Exercise instructions.
In the records that follow, find each line containing "theoremstyle" and copy it.

Extracted information.
+ + +

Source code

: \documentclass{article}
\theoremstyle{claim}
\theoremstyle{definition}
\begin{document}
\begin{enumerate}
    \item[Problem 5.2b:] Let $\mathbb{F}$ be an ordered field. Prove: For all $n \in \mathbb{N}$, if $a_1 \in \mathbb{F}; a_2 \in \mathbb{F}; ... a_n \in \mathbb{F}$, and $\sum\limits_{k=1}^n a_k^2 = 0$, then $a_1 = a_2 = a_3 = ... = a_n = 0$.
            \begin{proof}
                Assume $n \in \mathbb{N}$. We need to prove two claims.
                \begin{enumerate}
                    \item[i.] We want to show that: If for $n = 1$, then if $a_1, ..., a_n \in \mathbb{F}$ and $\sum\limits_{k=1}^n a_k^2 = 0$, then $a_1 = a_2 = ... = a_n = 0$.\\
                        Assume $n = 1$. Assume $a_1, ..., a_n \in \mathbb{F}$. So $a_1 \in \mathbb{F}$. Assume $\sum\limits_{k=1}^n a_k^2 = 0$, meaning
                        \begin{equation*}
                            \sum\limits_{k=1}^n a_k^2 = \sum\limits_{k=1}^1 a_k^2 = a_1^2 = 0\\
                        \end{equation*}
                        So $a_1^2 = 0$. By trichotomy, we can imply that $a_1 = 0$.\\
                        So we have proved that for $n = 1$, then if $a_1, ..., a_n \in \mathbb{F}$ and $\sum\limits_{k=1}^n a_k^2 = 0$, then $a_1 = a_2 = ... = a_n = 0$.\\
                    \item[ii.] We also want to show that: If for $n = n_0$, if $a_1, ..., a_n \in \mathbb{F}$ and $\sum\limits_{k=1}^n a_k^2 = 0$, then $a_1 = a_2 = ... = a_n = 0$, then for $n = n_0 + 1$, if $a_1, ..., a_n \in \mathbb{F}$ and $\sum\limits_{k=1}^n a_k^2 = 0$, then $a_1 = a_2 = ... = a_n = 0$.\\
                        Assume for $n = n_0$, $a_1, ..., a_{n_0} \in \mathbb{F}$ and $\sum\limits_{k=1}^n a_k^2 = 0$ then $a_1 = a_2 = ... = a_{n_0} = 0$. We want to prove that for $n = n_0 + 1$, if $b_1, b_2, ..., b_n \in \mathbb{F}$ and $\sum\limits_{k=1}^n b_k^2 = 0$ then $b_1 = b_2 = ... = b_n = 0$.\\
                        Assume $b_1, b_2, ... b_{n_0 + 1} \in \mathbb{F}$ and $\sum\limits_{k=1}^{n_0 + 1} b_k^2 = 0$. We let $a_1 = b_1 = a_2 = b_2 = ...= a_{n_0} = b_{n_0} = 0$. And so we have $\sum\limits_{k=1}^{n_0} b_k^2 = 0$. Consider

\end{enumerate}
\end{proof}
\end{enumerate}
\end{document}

+ + +

Answer space.
\theoremstyle{claim}
\theoremstyle{definition}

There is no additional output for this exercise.